Dataset entries:

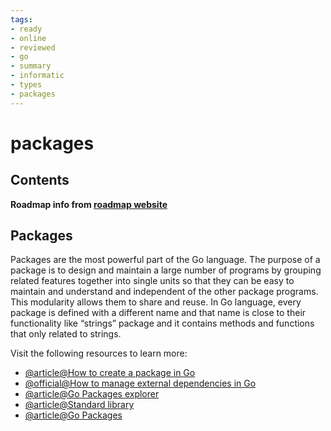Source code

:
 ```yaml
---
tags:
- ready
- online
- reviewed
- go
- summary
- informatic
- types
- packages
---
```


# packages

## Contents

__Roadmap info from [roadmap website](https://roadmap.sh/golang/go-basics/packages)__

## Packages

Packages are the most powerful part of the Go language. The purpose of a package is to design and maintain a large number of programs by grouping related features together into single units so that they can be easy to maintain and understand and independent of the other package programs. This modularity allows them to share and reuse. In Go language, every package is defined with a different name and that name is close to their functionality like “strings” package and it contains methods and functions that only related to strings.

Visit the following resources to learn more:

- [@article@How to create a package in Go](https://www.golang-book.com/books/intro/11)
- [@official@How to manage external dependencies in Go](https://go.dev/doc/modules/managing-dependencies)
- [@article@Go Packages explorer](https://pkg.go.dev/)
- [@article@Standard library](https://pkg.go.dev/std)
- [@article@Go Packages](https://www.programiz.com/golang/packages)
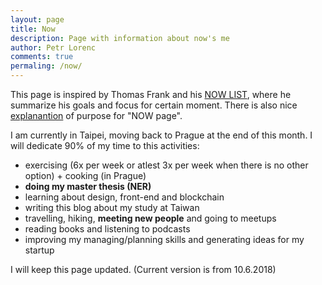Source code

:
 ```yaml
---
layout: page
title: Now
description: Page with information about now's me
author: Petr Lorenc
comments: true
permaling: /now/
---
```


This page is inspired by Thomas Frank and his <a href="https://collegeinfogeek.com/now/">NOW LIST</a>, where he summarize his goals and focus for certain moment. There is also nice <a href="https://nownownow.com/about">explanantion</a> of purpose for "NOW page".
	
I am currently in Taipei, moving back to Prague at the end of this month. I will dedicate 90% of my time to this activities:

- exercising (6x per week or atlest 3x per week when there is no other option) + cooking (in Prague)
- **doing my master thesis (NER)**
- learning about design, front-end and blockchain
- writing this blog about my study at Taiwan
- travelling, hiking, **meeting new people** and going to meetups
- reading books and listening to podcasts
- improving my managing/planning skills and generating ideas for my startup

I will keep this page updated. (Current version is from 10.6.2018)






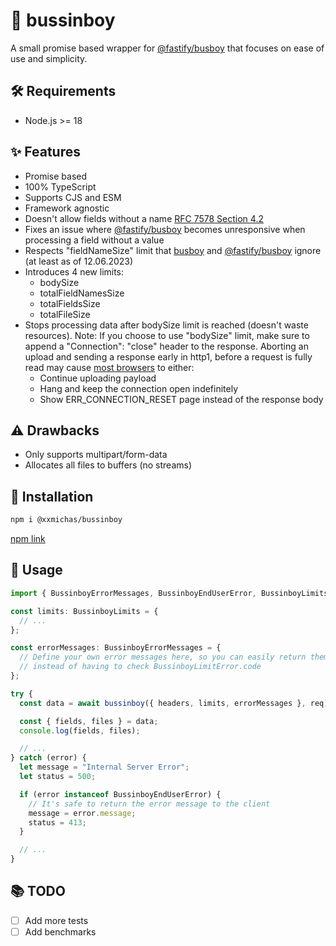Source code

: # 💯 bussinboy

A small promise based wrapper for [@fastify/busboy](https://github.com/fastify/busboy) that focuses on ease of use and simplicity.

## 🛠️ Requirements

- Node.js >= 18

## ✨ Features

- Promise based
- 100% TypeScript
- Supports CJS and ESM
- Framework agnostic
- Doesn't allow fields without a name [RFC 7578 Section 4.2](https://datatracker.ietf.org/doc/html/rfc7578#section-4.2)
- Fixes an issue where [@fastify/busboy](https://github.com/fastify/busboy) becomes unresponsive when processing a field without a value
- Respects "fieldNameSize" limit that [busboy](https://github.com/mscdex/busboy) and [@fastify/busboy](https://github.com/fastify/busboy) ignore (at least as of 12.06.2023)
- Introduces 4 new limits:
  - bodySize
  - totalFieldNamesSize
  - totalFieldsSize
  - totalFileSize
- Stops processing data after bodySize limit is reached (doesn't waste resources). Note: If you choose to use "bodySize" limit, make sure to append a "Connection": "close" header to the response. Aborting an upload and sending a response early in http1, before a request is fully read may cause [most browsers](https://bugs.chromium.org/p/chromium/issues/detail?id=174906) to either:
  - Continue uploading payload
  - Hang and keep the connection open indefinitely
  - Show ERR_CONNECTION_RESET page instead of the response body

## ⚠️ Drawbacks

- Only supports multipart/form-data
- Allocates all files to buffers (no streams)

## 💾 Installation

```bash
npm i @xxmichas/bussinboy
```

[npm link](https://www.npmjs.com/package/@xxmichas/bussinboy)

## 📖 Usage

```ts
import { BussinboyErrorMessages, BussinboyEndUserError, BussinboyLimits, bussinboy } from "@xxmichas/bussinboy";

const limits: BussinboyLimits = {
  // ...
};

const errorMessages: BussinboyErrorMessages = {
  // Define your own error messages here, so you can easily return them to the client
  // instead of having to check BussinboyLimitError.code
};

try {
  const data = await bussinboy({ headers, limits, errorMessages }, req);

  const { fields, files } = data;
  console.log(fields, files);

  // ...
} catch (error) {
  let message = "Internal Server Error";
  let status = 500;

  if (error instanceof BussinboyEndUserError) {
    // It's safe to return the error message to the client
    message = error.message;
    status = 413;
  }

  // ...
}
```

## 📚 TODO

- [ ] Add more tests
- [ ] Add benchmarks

-- Work instruction --
With the pictures set aside, copy each line above as written.

-- Result below --
Source code

:
 ```yaml
---
tags:
- ready
- online
- reviewed
- go
- summary
- informatic
- types
- packages
---
```


# packages

## Contents

__Roadmap info from [roadmap website](https://roadmap.sh/golang/go-basics/packages)__

## Packages

Packages are the most powerful part of the Go language. The purpose of a package is to design and maintain a large number of programs by grouping related features together into single units so that they can be easy to maintain and understand and independent of the other package programs. This modularity allows them to share and reuse. In Go language, every package is defined with a different name and that name is close to their functionality like “strings” package and it contains methods and functions that only related to strings.

Visit the following resources to learn more:

- [@article@How to create a package in Go](https://www.golang-book.com/books/intro/11)
- [@official@How to manage external dependencies in Go](https://go.dev/doc/modules/managing-dependencies)
- [@article@Go Packages explorer](https://pkg.go.dev/)
- [@article@Standard library](https://pkg.go.dev/std)
- [@article@Go Packages](https://www.programiz.com/golang/packages)
Source code

:
 ```yaml
---
layout: page
title: Now
description: Page with information about now's me
author: Petr Lorenc
comments: true
permaling: /now/
---
```


This page is inspired by Thomas Frank and his <a href="https://collegeinfogeek.com/now/">NOW LIST</a>, where he summarize his goals and focus for certain moment. There is also nice <a href="https://nownownow.com/about">explanantion</a> of purpose for "NOW page".
	
I am currently in Taipei, moving back to Prague at the end of this month. I will dedicate 90% of my time to this activities:

- exercising (6x per week or atlest 3x per week when there is no other option) + cooking (in Prague)
- **doing my master thesis (NER)**
- learning about design, front-end and blockchain
- writing this blog about my study at Taiwan
- travelling, hiking, **meeting new people** and going to meetups
- reading books and listening to podcasts
- improving my managing/planning skills and generating ideas for my startup

I will keep this page updated. (Current version is from 10.6.2018)






Source code

: # 💯 bussinboy

A small promise based wrapper for [@fastify/busboy](https://github.com/fastify/busboy) that focuses on ease of use and simplicity.

## 🛠️ Requirements

- Node.js >= 18

## ✨ Features

- Promise based
- 100% TypeScript
- Supports CJS and ESM
- Framework agnostic
- Doesn't allow fields without a name [RFC 7578 Section 4.2](https://datatracker.ietf.org/doc/html/rfc7578#section-4.2)
- Fixes an issue where [@fastify/busboy](https://github.com/fastify/busboy) becomes unresponsive when processing a field without a value
- Respects "fieldNameSize" limit that [busboy](https://github.com/mscdex/busboy) and [@fastify/busboy](https://github.com/fastify/busboy) ignore (at least as of 12.06.2023)
- Introduces 4 new limits:
  - bodySize
  - totalFieldNamesSize
  - totalFieldsSize
  - totalFileSize
- Stops processing data after bodySize limit is reached (doesn't waste resources). Note: If you choose to use "bodySize" limit, make sure to append a "Connection": "close" header to the response. Aborting an upload and sending a response early in http1, before a request is fully read may cause [most browsers](https://bugs.chromium.org/p/chromium/issues/detail?id=174906) to either:
  - Continue uploading payload
  - Hang and keep the connection open indefinitely
  - Show ERR_CONNECTION_RESET page instead of the response body

## ⚠️ Drawbacks

- Only supports multipart/form-data
- Allocates all files to buffers (no streams)

## 💾 Installation

```bash
npm i @xxmichas/bussinboy
```

[npm link](https://www.npmjs.com/package/@xxmichas/bussinboy)

## 📖 Usage

```ts
import { BussinboyErrorMessages, BussinboyEndUserError, BussinboyLimits, bussinboy } from "@xxmichas/bussinboy";

const limits: BussinboyLimits = {
  // ...
};

const errorMessages: BussinboyErrorMessages = {
  // Define your own error messages here, so you can easily return them to the client
  // instead of having to check BussinboyLimitError.code
};

try {
  const data = await bussinboy({ headers, limits, errorMessages }, req);

  const { fields, files } = data;
  console.log(fields, files);

  // ...
} catch (error) {
  let message = "Internal Server Error";
  let status = 500;

  if (error instanceof BussinboyEndUserError) {
    // It's safe to return the error message to the client
    message = error.message;
    status = 413;
  }

  // ...
}
```

## 📚 TODO

- [ ] Add more tests
- [ ] Add benchmarks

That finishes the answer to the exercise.